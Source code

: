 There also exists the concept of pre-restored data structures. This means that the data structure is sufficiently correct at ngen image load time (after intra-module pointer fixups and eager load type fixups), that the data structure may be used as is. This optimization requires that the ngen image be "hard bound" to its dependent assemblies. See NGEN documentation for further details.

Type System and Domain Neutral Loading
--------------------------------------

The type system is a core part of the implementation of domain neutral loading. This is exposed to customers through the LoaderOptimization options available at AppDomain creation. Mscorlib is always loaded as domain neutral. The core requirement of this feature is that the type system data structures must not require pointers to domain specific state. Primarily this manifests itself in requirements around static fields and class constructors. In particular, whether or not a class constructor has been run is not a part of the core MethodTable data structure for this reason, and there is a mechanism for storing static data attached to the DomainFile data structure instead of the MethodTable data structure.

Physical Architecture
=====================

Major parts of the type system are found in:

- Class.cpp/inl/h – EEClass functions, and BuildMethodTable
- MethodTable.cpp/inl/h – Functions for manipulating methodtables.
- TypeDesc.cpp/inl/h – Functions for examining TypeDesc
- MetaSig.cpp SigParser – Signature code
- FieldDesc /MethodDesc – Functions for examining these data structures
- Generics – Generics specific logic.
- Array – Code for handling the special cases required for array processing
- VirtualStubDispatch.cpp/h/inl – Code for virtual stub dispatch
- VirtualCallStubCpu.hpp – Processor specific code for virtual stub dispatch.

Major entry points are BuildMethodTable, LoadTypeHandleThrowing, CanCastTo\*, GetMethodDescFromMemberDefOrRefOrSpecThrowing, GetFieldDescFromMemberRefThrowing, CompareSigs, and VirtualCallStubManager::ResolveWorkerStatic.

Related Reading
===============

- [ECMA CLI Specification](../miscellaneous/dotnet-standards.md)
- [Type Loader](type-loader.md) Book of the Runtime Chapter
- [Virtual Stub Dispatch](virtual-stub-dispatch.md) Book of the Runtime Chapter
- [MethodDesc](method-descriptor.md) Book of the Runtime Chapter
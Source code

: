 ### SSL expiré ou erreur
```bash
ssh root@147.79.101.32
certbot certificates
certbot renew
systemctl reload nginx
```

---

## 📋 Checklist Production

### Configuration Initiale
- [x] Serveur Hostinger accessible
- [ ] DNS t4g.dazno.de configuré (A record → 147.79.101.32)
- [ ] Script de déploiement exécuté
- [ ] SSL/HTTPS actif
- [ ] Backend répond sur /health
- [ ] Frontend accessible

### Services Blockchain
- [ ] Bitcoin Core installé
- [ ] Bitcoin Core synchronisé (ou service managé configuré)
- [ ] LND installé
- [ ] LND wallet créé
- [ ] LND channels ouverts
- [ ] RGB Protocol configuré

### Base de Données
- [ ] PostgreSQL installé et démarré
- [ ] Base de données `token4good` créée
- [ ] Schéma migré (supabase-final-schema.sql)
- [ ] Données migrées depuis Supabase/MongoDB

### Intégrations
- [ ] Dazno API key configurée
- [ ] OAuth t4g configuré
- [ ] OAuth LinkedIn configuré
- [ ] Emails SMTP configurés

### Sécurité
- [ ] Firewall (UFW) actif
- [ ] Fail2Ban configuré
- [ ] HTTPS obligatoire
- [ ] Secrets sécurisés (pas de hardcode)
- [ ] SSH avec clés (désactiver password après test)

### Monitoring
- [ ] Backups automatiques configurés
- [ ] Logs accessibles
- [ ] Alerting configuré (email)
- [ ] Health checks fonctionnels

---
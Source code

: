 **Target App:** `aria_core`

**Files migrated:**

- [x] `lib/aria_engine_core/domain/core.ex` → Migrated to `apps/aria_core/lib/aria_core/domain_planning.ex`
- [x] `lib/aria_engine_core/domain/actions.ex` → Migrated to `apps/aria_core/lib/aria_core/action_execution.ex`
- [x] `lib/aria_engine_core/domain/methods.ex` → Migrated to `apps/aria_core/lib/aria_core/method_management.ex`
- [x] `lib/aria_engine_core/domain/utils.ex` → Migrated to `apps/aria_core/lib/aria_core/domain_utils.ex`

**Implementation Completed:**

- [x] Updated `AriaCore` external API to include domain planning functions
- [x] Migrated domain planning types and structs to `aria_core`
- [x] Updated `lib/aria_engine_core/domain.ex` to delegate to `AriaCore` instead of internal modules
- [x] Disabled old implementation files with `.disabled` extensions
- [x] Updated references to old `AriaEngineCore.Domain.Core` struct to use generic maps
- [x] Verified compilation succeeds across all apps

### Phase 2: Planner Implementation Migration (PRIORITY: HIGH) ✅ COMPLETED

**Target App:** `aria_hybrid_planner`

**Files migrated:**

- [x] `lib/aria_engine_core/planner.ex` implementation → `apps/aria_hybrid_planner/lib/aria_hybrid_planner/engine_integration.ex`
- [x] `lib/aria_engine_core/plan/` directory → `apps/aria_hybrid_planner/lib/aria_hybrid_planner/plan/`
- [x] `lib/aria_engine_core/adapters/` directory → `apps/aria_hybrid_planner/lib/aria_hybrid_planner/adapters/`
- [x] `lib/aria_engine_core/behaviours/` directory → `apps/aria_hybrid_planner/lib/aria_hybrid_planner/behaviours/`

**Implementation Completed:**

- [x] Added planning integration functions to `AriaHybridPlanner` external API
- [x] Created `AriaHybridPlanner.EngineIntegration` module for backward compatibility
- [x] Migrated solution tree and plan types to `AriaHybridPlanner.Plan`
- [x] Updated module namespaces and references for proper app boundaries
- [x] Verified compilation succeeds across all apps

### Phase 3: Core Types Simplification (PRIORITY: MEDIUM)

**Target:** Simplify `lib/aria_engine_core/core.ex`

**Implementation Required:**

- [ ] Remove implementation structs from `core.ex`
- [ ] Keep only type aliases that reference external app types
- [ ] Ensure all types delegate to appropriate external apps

--

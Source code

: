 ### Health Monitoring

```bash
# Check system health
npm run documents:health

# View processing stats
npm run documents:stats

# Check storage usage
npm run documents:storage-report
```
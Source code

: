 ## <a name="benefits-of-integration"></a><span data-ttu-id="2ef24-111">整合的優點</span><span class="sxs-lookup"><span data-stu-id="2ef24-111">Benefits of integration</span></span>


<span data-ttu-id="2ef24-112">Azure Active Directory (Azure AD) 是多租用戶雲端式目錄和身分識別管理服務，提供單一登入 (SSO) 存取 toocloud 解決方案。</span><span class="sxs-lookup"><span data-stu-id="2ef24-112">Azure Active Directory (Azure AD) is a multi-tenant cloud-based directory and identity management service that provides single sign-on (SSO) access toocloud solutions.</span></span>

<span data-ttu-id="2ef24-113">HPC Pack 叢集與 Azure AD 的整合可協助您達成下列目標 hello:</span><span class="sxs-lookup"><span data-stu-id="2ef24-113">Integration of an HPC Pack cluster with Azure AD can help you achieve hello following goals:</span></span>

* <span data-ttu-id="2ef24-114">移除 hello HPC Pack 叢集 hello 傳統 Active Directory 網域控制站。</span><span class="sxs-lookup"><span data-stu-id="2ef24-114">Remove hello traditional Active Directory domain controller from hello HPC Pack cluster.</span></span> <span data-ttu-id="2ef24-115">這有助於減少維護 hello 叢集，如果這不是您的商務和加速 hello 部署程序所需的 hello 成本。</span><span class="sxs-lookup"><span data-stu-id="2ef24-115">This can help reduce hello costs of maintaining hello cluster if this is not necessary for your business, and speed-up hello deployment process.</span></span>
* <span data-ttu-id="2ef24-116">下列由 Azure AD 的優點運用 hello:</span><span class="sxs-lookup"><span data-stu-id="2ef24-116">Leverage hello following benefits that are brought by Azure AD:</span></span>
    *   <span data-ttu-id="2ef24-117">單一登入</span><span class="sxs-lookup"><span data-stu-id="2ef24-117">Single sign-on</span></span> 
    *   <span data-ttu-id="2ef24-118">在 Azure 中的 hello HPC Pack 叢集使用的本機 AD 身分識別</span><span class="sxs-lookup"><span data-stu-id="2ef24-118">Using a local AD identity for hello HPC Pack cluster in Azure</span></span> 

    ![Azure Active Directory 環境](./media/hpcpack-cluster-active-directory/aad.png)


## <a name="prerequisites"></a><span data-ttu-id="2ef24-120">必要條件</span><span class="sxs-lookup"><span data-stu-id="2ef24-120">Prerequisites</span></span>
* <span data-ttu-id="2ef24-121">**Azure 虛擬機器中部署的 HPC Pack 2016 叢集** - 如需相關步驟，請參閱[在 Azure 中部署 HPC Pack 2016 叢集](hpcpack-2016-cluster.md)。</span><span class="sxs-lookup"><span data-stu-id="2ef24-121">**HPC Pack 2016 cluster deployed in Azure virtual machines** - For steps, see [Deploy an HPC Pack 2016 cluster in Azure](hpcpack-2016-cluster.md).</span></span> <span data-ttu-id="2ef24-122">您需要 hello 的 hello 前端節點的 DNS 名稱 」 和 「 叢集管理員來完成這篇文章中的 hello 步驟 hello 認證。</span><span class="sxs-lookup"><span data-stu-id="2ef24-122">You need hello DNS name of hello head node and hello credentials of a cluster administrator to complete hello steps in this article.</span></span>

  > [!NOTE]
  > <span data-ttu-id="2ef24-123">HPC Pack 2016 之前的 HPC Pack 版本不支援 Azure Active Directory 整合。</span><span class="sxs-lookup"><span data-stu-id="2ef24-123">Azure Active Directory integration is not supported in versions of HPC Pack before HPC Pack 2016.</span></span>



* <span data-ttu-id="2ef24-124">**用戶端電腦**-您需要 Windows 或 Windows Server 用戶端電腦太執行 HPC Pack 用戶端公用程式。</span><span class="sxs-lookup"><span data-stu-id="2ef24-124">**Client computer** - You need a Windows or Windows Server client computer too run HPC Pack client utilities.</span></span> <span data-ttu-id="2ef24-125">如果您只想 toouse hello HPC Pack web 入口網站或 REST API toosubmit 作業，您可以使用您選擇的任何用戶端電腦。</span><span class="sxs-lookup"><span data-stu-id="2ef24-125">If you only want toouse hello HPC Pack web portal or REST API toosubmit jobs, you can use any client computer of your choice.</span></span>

--

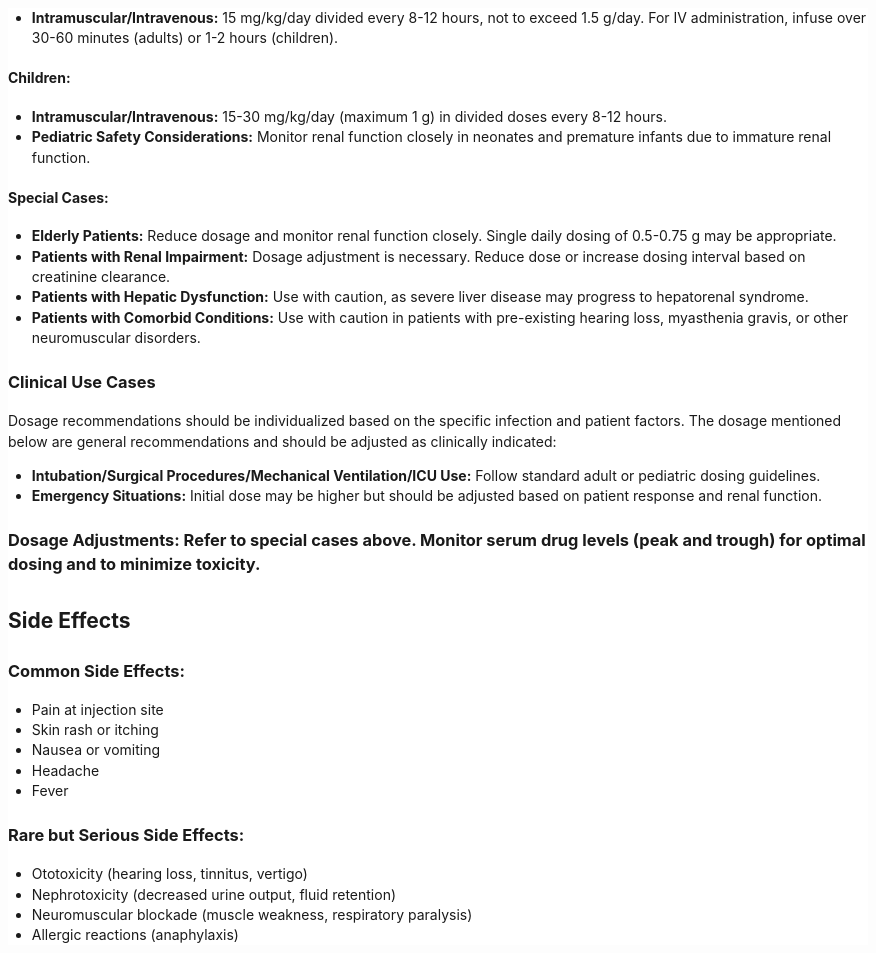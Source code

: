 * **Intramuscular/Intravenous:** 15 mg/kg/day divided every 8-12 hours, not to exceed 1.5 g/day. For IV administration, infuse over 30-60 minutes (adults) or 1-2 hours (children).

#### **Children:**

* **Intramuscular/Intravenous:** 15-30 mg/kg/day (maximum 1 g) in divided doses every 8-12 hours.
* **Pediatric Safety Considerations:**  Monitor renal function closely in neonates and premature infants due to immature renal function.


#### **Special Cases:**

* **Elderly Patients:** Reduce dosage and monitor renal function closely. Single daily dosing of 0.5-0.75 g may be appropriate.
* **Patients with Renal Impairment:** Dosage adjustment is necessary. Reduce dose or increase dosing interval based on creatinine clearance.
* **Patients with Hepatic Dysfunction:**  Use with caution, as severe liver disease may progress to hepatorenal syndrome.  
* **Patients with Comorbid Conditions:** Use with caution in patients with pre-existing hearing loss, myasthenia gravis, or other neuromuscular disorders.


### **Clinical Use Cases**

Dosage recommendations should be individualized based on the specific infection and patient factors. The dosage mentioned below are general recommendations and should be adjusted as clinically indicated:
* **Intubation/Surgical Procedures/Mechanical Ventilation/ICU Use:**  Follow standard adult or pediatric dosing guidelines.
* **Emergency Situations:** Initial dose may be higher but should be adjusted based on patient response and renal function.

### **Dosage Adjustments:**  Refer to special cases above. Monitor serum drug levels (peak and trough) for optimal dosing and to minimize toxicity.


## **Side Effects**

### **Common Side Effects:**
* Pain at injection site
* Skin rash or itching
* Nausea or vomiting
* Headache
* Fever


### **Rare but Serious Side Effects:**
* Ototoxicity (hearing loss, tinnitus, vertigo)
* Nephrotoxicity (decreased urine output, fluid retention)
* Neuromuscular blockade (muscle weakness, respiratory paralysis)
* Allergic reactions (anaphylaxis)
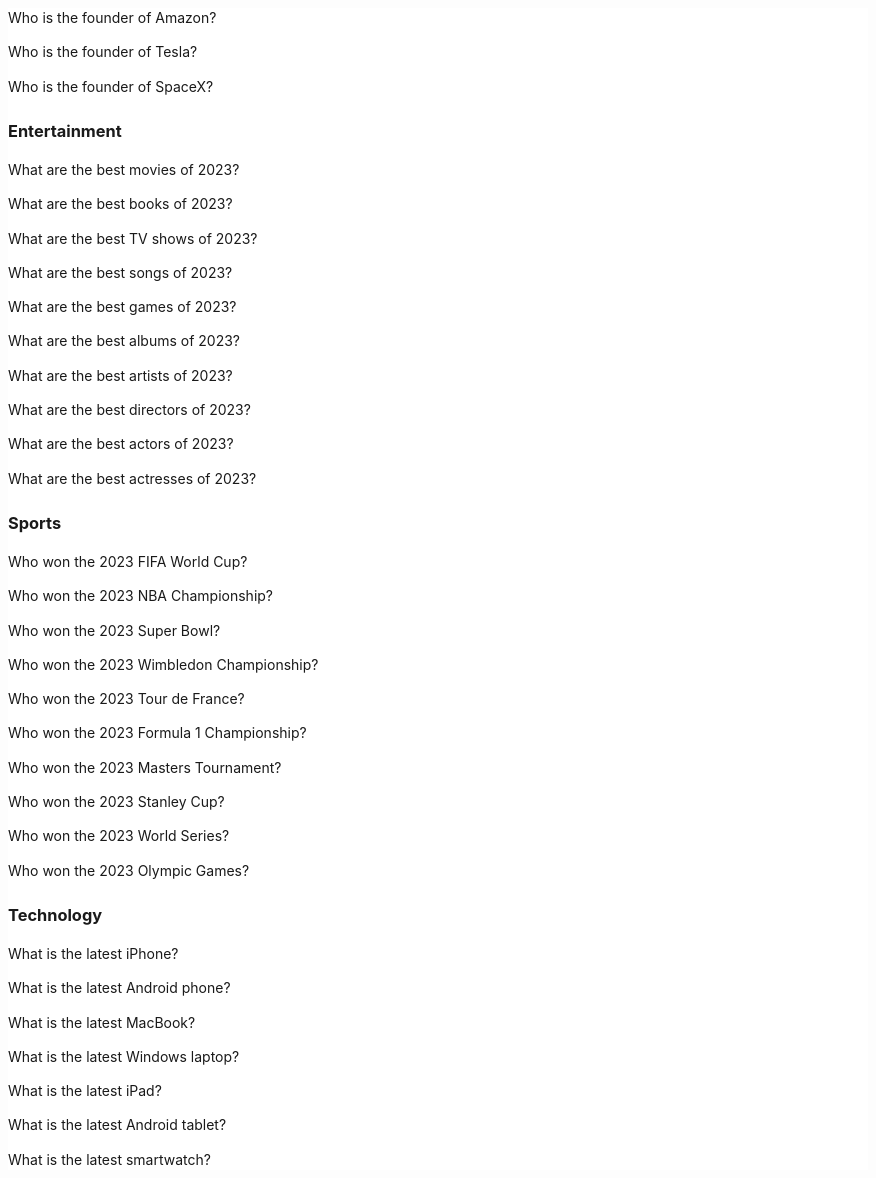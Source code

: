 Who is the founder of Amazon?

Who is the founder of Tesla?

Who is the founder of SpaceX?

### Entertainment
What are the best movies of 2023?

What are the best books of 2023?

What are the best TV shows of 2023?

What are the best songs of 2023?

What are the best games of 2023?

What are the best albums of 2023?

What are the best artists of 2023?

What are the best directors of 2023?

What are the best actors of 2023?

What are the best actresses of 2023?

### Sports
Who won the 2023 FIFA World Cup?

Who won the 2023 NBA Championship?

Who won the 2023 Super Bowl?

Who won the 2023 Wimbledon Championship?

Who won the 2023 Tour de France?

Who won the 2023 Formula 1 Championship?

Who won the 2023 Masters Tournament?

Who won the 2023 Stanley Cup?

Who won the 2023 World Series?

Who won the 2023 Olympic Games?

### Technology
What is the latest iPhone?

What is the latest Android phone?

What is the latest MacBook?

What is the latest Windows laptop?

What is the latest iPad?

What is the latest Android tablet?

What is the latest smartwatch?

**Description of the task**
Going through the entries above, count each line that has the word "every" and report only the count.

**Solution for this task**
2